Lord Freud Urged To Resign For Saying Disabled 'Not Worth' Minimum Wage

Tory Minister Urged To Resign For Saying Disabled 'Not Worth' Minimum Wage

Tory welfare minister Lord Freud has been urged to resign after he suggested that disabled people are "not worth" being paid the full minimum wage.

In response to a question about the disabled and the national minimum wage at a Tory party conference fringe meeting, the peer was recorded saying: "Now, there is a small…there is a group, and I know exactly who you mean, where actually as you say they’re not worth the full wage and actually I’m going to go and think about that particular issue, whether there is something we can do nationally, and without distorting the whole thing, which actually if someone wants to work for £2 an hour, and it’s working can we actually ... "

Labour leader Ed Miliband confronted David Cameron at Prime Minister's Questions over the Tory peer's "very serious" remarks, asking if he agreed that "disabled people should not be paid the minimum wage".

"Surely if someone holds those views, they can't stay in government?," he said, concluding: "In the dog days of this government the Conservative party is going back to its worst intincts - unfunded tax cuts, hitting the poorest - the nasty part is back."

The Prime Minister shot back, referring to his late disabled son: "I don't need lectures from anyone about looking after disabled people ... instead of casting aspersions why doesn't he get back to talking about the economy?"

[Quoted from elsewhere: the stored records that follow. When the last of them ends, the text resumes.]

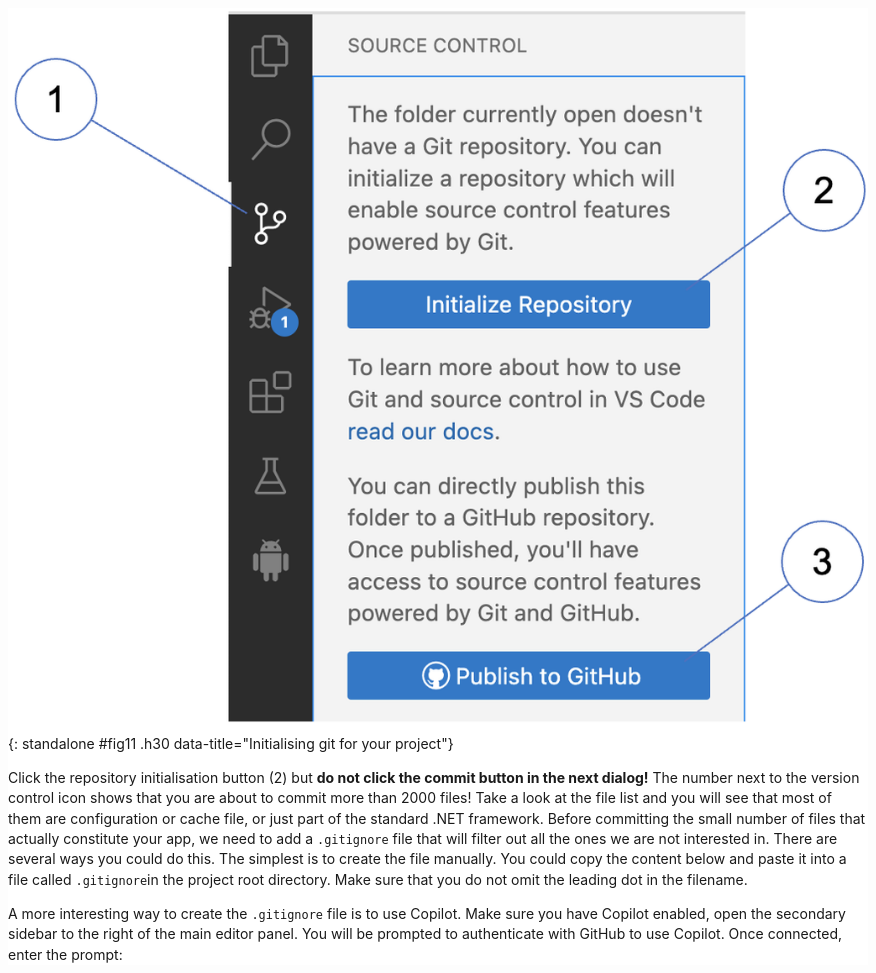 ![Fig. 11. Initialising git for your project](images/vscode_git.png){: standalone #fig11 .h30 data-title="Initialising git for your project"}

Click the repository initialisation button (2) but **do not click the commit button in the next 
dialog!** The number next to the version control icon shows that you are about to commit more than 
2000 files! Take a look at the file list and you will see that most of them are configuration or
cache file, or just part of the standard .NET framework. Before committing the small number of 
files that actually constitute your app, we need to add a `.gitignore` file that will filter out
all the ones we are not interested in. There are several ways you could do this. The simplest
is to create the file manually. You could copy the content below and paste it into a file called 
`.gitignore`in the project root directory. Make sure that you do not omit the leading dot in the 
filename.

A more interesting way to create the `.gitignore` file is to use Copilot. Make sure you have
Copilot enabled, open the secondary sidebar to the right of the main editor panel. You will be
prompted to authenticate with GitHub to use Copilot. Once connected, enter the prompt:
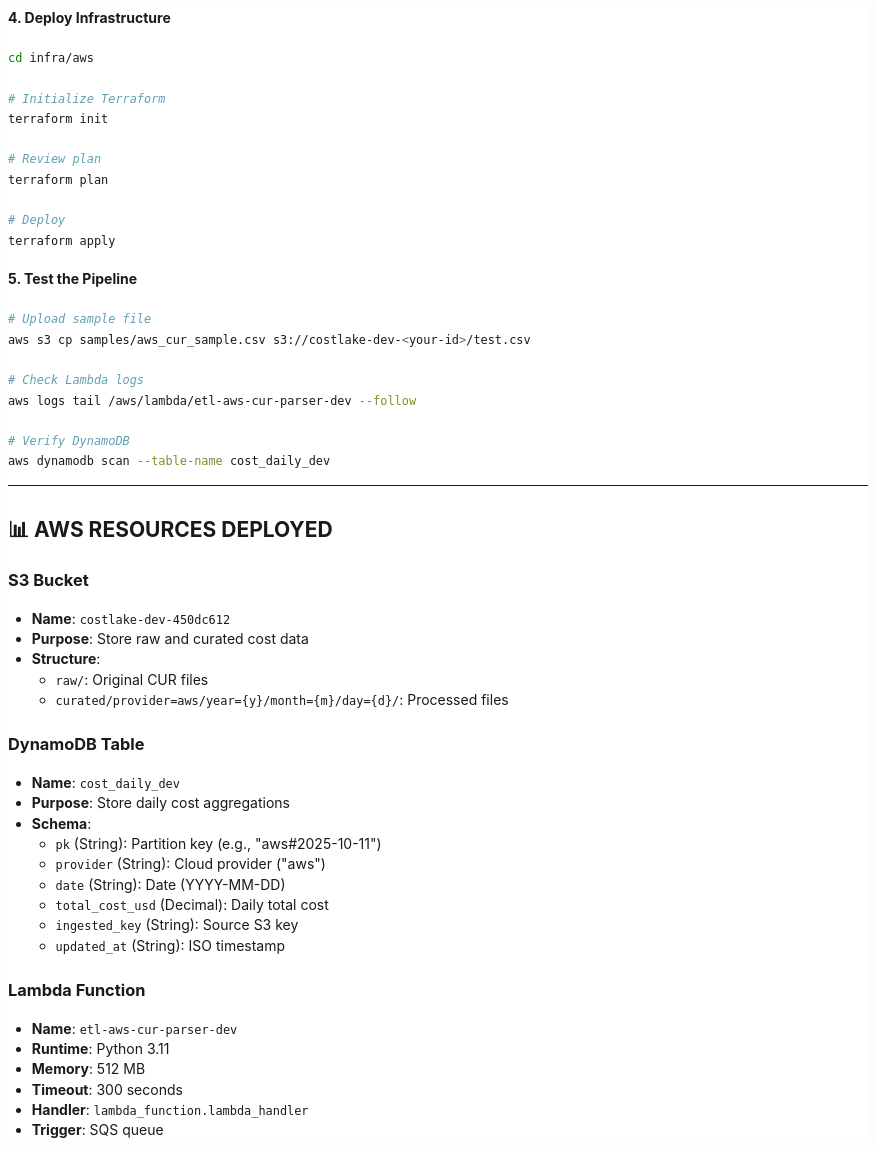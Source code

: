 #### 4. Deploy Infrastructure
```bash
cd infra/aws

# Initialize Terraform
terraform init

# Review plan
terraform plan

# Deploy
terraform apply
```

#### 5. Test the Pipeline
```bash
# Upload sample file
aws s3 cp samples/aws_cur_sample.csv s3://costlake-dev-<your-id>/test.csv

# Check Lambda logs
aws logs tail /aws/lambda/etl-aws-cur-parser-dev --follow

# Verify DynamoDB
aws dynamodb scan --table-name cost_daily_dev
```

---

## 📊 AWS RESOURCES DEPLOYED

### S3 Bucket
- **Name**: `costlake-dev-450dc612`
- **Purpose**: Store raw and curated cost data
- **Structure**:
  - `raw/`: Original CUR files
  - `curated/provider=aws/year={y}/month={m}/day={d}/`: Processed files

### DynamoDB Table
- **Name**: `cost_daily_dev`
- **Purpose**: Store daily cost aggregations
- **Schema**:
  - `pk` (String): Partition key (e.g., "aws#2025-10-11")
  - `provider` (String): Cloud provider ("aws")
  - `date` (String): Date (YYYY-MM-DD)
  - `total_cost_usd` (Decimal): Daily total cost
  - `ingested_key` (String): Source S3 key
  - `updated_at` (String): ISO timestamp

### Lambda Function
- **Name**: `etl-aws-cur-parser-dev`
- **Runtime**: Python 3.11
- **Memory**: 512 MB
- **Timeout**: 300 seconds
- **Handler**: `lambda_function.lambda_handler`
- **Trigger**: SQS queue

He also distanced himself from Lord Freud's comments, saying: "Those are not the views of the government ,those are not the view of anyone in this government."

Speaking on the BBC's Daily Politics, welfare minister Esther McVey distanced herself from Lord Freud's remarks, saying that "those words will haunt him". She made clear that her fellow ministerial colleague would "have to explain himself".

The Prime Minister's spokesman later said: "I'm sure that Lord Freud will explain how he shares the Prime Minister's view."

Shadow leader of the Commons Angela Eagle wrote on Twitter that the Prime Minister should sack Lord Freud "if he had the guts" for his "disgraceful comments" about the disabled.

Shadow communities secretary Hilary Benn said: "Having just been disowned by the Prime Minister, why is Lord Freud still in his job?"

Tory councillor James Scott, whose question to Lord Freud resulted in the controversial answer, reportedly asked: "I have a number of mentally damaged individuals, who to be quite frank aren’t worth the Minimum Wage, but want to work. And we have been trying to support them in work, but you can’t find people who are willing to pay the Minimum Wage.

"We had a young man who was keen to do gardening; now the only way we managed to get him to work was actually setting up a company for him, because as a director in a company we didn’t have to pay the Minimum Wage, we could actually give him the earnings from that. How do you deal with those sort of cases?"

Lord Freud once worked as an adviser to James Purnell as work and pensions secretary in the last Labour government, before going on to join the Tories as a life peer. He previously admitted that he "didn’t know anything about welfare at all".

The Tory peer has caused his own share of controversies as a coalition minister, after attacking people for pursuing a "lifestyle" on benefits,, insisting there was no link between benefit cuts and an increased use of food banks, telling families hit by the bedroom tax can "go out to work or use a sofa bed", and likening benefit claimants to corpses.

The Huffington Post UK also revealed that the Department for Work and Pensions spent nearly £75,000 on media training for officials, including Lord Freud.

Labour MP Teresa Pearce, member of the Commons Work and Pensions committee, told HuffPostUK that the DWP's £75,000 bill for media training was a "waste of money".

In response to the revelation that Lord Freud was among those who received training, Pearce said: "I hope he kept the receipt."